Doing that, you can avoid selecting more than once (although it's trivial in terms of speed as long as you store your selection vector rather than re-calculate).
Here's a solution using apply:
myMatrix1 <- data.frame(sampleIDs=c(19990224,20000224),begin=c(4,5),finish=c(5,6))
myMatrix2 <- data.frame(begin=c(0,11),finish=c(10,367),sed=c(1.002,2.01),boreWidth=c(.014,.056))
glommer <- function(x,myMatrix2) {
x[4:5] <- as.numeric(myMatrix2[ myMatrix2$begin <= x["begin"] & myMatrix2$finish >= x["finish"], c("sed","boreWidth") ])
names(x)[4:5] <- c("sed","boreWidth")
return( x )
}
> t(apply( myMatrix1, 1, glommer, myMatrix2=myMatrix2))
sampleIDs begin finish sed boreWidth
[1,] 19990224 4 5 1.002 0.014
[2,] 20000224 5 6 1.002 0.014
I used apply and stored everything as numeric.
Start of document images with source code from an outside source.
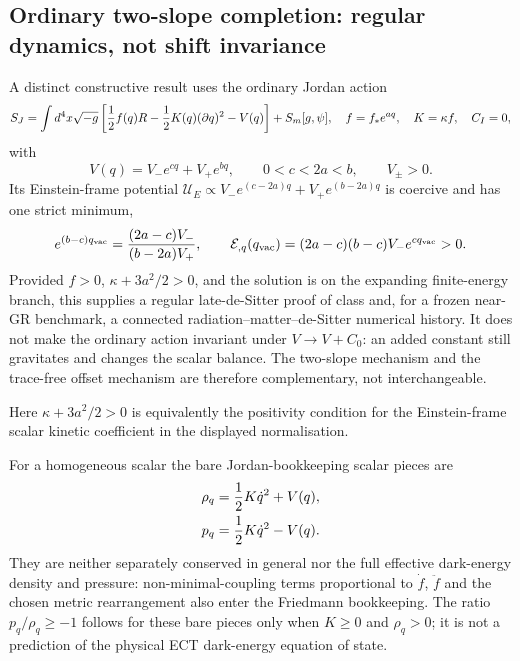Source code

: \subsection{Ordinary two-slope completion: regular dynamics, not shift
invariance}
\label{subsec:frw_cc}

A distinct constructive result uses the ordinary Jordan action
\begin{equation}
 S_J=\int d^4x\sqrt{-g}\left[
 {1\over2}f(q)R-{1\over2}K(q)(\partial q)^2-V(q)\right]+S_m[g,\psi],
 \quad
 f=f_*e^{aq},\quad K=\kappa f,\quad C_I=0,
 \label{eq:frw_lagrangian_cc}
\end{equation}
with
\begin{equation}
 V(q)=V_-e^{cq}+V_+e^{bq},\qquad
 0<c<2a<b,\qquad V_\pm>0.
 \label{eq:cc_two_slope_action}
\end{equation}
Its Einstein-frame potential
$\mathcal U_E\propto V_-e^{(c-2a)q}+V_+e^{(b-2a)q}$ is coercive and
has one strict minimum,
\begin{equation}
 e^{(b-c)q_{\rm vac}}
 ={(2a-c)V_-\over(b-2a)V_+},\qquad
 \mathcal E_{,q}(q_{\rm vac})
 =(2a-c)(b-c)V_-e^{cq_{\rm vac}}>0.
 \label{eq:cc_two_slope_root}
\end{equation}
Provided $f>0$, $\kappa+3a^2/2>0$, and the solution is on the expanding
finite-energy branch, this supplies a
regular late-de-Sitter proof of class and, for a frozen
near-GR benchmark, a connected radiation--matter--de-Sitter numerical
history.  It does not make the ordinary action invariant under
$V\to V+C_0$: an added constant still gravitates and changes the scalar
balance.  The two-slope mechanism and the trace-free offset mechanism are
therefore complementary, not interchangeable.

Here $\kappa+3a^2/2>0$ is equivalently the positivity condition for the
Einstein-frame scalar kinetic coefficient in the displayed normalisation.

For a homogeneous scalar the bare Jordan-bookkeeping scalar pieces are
\begin{align}
 \rho_q&={1\over2}K\dot q^2+V(q),
 \label{eq:rho_q_cc}\\
 p_q&={1\over2}K\dot q^2-V(q).
 \label{eq:p_q_cc}
\end{align}
They are neither separately conserved in general nor the full effective
dark-energy density and pressure: non-minimal-coupling terms proportional to
$\dot f$, $\ddot f$ and the chosen metric rearrangement also enter the
Friedmann bookkeeping.  The ratio $p_q/\rho_q\ge-1$ follows for these bare
pieces only when $K\ge0$ and $\rho_q>0$; it is not a prediction of the
physical ECT dark-energy equation of state.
Other approaches would be to return a data.frame and have the sampleIDs and begin, finish be ints. That might avoid some problems with floating point error.
This solution assumes there are no boundary cases (e.g. the begin, finish times of myMatrix1 are entirely contained within the begin, finish times of the other). If your data is more complicated, just change the glommer() function. How you want to handle that is a substantive question.